META name="Description" content="Posing Beauty brings conversation on beauty to the Virginia Museum of Fine Arts">






Posing Beauty” brings the conversation on Black beauty to the Virginia Museum of Fine Arts. by Janel St. John




APRIL 2014. Frederick Douglass was an orator and statesman; Booker T. Washington, an educator and author; Ida B. Wells, journalist and sociologist; WEB Dubois, a historian, activist and author, and Madame CJ Walker, an entrepreneur and philanthropist. These pillars in American history, were dominant leaders in the African American community. As proponents of social reform, they were fighters on the brutal, often bloody battlefield for equality and political representation…and they too, were concerned with Black beauty.

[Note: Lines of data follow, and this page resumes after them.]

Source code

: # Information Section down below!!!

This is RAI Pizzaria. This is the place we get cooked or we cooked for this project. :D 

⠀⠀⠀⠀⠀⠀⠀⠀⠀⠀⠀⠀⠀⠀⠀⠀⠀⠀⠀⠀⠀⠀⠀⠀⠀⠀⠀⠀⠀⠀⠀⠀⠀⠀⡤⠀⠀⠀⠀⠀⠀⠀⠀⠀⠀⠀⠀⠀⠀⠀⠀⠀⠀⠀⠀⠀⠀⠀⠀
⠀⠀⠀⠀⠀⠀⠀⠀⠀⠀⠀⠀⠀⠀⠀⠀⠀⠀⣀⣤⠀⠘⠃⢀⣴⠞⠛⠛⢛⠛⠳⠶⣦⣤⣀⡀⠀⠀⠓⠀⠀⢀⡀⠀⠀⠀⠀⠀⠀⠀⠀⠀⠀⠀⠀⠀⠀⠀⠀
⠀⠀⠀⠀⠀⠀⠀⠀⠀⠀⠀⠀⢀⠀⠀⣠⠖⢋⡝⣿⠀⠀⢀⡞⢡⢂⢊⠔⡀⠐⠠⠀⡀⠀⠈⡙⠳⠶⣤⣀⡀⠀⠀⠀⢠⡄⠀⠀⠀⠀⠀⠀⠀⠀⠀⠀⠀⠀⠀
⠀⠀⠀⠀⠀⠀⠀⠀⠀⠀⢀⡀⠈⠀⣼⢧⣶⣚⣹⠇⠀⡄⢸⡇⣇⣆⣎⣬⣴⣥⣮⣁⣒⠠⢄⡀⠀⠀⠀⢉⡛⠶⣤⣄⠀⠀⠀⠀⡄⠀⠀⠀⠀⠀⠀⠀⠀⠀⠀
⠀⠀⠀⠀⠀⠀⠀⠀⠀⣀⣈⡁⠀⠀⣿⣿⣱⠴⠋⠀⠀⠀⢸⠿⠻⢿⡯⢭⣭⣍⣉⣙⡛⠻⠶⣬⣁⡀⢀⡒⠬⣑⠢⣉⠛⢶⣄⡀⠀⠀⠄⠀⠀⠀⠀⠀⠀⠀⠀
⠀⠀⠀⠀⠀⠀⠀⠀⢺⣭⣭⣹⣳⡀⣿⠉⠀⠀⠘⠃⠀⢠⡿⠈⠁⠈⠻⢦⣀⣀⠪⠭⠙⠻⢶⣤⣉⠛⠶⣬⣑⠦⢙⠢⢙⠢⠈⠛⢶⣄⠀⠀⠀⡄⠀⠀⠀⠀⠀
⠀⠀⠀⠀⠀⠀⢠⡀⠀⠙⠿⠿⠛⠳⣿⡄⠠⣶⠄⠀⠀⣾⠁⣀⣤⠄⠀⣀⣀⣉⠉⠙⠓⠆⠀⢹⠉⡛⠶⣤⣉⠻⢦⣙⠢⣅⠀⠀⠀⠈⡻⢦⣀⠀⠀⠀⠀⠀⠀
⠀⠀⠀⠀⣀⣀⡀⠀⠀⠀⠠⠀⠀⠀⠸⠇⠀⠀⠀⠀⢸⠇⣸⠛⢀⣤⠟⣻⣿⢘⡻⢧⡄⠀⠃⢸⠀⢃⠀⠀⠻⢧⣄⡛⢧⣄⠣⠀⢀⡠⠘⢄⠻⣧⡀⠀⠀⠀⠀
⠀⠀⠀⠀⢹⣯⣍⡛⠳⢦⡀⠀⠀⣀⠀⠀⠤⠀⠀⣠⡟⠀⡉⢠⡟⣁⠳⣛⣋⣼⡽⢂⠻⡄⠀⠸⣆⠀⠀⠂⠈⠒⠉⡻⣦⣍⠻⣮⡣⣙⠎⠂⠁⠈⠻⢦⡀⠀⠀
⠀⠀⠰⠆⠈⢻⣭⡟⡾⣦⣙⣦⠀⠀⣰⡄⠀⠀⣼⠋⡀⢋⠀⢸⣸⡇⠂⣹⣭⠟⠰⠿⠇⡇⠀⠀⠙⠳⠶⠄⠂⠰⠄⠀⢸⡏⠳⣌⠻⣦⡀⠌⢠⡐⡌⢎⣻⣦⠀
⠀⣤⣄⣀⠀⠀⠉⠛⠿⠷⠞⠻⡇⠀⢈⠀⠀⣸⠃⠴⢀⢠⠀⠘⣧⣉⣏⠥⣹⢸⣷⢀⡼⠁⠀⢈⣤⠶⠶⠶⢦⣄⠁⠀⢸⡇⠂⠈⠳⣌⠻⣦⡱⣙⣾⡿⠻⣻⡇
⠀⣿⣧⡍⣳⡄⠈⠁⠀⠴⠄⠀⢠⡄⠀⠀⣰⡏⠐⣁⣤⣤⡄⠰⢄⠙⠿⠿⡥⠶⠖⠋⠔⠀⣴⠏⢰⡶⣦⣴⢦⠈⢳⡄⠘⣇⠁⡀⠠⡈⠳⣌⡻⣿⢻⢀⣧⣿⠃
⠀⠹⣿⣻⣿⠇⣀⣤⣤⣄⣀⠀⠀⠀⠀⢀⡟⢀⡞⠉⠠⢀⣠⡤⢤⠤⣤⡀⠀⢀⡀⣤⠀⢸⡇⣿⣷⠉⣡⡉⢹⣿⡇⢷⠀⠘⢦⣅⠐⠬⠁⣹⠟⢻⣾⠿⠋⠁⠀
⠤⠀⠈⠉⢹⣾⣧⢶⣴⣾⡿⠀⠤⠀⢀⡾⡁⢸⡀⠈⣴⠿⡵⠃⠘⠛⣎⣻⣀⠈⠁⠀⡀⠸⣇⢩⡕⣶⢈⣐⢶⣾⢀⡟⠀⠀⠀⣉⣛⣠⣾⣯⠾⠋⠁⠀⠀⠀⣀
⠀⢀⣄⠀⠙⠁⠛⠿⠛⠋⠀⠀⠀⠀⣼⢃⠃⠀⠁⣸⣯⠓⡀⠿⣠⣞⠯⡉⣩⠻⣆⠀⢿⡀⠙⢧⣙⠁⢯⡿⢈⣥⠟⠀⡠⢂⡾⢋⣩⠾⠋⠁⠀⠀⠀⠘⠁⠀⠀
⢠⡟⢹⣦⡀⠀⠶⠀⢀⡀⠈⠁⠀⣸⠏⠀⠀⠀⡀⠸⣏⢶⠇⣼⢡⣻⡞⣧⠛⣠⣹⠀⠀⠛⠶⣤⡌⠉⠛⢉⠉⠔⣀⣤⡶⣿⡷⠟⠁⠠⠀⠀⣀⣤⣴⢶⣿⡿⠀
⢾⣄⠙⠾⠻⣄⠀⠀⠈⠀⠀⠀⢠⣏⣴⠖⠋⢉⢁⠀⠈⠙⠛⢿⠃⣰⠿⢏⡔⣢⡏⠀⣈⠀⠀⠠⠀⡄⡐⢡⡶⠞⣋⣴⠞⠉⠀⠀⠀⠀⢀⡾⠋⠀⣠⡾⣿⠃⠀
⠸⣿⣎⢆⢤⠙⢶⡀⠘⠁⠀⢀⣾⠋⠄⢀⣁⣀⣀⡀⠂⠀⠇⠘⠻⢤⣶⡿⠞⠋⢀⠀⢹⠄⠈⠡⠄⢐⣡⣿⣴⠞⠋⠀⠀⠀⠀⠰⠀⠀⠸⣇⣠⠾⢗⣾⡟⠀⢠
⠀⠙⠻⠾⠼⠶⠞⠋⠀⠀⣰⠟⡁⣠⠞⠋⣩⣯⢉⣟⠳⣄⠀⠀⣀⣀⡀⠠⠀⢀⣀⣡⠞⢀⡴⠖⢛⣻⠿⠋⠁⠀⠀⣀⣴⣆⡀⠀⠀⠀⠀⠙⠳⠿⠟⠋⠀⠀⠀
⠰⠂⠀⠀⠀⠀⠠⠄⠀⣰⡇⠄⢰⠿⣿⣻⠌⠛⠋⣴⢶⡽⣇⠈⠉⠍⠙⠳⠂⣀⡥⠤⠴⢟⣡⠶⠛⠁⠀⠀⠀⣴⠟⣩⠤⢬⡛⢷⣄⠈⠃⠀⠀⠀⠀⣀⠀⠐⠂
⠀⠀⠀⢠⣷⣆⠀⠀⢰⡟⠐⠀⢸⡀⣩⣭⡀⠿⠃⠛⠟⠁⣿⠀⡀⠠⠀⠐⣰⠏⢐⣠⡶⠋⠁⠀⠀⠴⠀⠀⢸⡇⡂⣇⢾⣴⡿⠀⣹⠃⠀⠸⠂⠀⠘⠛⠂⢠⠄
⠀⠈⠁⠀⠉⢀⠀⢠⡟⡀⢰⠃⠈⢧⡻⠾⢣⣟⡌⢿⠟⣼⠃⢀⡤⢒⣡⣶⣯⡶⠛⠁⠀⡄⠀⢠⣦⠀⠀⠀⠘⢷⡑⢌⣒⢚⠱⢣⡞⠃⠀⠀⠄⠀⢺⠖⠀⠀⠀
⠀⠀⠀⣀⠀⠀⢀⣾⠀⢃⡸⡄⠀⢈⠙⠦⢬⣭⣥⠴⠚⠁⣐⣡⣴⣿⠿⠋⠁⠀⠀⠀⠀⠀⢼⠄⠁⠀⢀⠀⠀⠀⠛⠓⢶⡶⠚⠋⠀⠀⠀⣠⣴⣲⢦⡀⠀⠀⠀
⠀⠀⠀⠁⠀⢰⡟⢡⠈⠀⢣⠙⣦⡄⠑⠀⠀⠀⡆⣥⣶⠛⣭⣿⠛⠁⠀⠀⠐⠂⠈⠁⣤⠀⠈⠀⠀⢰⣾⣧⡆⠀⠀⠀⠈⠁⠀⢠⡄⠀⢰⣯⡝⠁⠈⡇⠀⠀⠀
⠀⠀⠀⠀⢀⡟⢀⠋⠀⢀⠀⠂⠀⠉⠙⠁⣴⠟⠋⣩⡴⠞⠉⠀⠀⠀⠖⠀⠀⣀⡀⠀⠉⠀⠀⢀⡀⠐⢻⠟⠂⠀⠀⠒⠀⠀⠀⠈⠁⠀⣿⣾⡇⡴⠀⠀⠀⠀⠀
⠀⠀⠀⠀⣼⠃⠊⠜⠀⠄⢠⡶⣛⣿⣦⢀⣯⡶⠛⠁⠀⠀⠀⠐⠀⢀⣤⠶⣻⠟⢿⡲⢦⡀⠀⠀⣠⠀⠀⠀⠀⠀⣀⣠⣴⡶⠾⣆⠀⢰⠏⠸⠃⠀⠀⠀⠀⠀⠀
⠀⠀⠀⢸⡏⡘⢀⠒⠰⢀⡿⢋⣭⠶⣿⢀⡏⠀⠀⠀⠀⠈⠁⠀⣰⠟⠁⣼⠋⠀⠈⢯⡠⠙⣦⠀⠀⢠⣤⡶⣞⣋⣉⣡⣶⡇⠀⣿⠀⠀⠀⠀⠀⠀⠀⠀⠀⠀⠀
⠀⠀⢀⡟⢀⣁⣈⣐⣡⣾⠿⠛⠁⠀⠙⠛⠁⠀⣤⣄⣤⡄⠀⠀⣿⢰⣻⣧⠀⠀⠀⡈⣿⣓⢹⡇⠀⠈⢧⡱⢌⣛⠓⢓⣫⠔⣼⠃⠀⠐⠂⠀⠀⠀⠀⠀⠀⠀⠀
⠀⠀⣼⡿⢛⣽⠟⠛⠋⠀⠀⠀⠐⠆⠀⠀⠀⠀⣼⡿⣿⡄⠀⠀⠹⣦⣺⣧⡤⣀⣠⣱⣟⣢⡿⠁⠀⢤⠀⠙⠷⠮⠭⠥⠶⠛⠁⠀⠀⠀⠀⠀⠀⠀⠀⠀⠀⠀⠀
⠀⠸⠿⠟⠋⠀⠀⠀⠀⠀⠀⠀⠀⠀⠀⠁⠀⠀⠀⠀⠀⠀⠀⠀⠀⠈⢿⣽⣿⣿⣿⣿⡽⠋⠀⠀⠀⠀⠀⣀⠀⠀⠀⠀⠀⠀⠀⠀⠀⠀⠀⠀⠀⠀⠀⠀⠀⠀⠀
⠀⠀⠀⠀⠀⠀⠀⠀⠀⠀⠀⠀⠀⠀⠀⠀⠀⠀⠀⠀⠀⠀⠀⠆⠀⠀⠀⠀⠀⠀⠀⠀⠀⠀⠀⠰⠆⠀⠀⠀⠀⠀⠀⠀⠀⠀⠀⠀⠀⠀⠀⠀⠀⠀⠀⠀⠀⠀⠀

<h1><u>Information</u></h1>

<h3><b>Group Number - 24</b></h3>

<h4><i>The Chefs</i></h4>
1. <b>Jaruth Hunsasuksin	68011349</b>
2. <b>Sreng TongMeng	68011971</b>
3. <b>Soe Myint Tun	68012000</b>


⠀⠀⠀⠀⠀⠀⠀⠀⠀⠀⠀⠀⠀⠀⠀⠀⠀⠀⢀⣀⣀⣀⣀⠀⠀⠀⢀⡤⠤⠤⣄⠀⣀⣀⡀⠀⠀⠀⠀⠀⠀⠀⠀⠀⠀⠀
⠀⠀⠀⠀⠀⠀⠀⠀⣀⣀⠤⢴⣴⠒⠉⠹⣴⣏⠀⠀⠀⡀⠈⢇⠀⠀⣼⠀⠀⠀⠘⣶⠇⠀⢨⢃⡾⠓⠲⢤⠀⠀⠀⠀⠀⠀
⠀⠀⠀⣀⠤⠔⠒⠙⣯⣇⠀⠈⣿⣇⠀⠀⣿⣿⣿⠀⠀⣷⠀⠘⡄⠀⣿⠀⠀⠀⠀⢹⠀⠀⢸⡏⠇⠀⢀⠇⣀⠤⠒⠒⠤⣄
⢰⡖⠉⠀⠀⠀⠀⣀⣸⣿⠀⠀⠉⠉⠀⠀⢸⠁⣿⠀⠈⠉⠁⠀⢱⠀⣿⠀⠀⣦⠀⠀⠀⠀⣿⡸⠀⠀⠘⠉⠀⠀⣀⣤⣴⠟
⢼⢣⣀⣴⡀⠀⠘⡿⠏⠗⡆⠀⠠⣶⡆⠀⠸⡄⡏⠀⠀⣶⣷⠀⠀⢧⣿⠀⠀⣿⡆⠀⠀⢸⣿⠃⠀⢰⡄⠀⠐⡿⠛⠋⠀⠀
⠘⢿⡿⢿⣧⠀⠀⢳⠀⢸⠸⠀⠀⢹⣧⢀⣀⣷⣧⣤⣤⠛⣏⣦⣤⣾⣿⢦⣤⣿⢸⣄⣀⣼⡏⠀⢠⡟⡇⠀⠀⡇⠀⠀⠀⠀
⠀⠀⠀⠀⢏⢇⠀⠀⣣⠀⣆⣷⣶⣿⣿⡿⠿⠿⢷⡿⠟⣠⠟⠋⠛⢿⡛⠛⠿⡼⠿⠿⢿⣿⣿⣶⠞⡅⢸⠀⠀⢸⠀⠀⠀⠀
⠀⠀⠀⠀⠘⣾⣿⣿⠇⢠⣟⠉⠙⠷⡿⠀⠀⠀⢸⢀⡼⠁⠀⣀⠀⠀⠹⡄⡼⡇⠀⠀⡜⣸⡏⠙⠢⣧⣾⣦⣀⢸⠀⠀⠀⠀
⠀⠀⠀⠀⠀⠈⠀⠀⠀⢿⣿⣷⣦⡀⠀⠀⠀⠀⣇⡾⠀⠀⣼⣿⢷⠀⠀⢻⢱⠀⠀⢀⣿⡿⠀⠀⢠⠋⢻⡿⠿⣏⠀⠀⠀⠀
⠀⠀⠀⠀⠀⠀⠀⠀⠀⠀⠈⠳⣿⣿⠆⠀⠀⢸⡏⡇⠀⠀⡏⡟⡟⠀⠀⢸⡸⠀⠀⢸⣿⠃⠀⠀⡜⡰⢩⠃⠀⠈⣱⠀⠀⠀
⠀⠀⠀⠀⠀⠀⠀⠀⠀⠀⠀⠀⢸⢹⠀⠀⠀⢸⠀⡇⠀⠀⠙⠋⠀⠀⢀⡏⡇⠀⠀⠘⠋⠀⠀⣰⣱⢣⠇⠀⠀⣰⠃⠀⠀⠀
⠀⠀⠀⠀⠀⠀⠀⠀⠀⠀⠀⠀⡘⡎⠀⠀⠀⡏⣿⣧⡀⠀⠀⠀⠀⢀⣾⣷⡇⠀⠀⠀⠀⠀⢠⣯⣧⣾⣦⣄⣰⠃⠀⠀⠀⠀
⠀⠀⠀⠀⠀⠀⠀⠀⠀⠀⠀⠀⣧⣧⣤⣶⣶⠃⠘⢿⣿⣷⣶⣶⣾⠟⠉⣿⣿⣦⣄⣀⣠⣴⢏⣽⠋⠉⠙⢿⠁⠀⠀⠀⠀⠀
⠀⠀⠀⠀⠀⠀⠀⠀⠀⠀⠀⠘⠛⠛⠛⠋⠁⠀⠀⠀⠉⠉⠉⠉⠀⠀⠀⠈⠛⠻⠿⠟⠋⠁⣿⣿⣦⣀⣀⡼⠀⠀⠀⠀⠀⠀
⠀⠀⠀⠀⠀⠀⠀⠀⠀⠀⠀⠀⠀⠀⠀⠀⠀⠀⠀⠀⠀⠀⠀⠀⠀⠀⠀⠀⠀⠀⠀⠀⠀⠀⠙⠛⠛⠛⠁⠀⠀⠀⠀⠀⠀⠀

In her book, “Posing Beauty, African American Images from the 1890s to the Present,” Deborah Willis points out that it was African American leaders, photographers, newspaper editors and artists, who spearheaded the movement to showcase Black beauty in its proper context - devoid of the negative imagery often found in mainstream media, or simply omitted from it. It wasn’t until the late 1960s and early 1970s that black models began to appear in magazines and newspapers. “Posing Beauty” is therefore, the first photographic history of Black beauty - a window and panoramic view of the life and times of African American people as told or ‘constructed’ by her own people. It is a multi-faceted story, so important, that individuals, time and again, created campaigns supporting and promoting Black beauty in visual culture. They understood of the power of an image.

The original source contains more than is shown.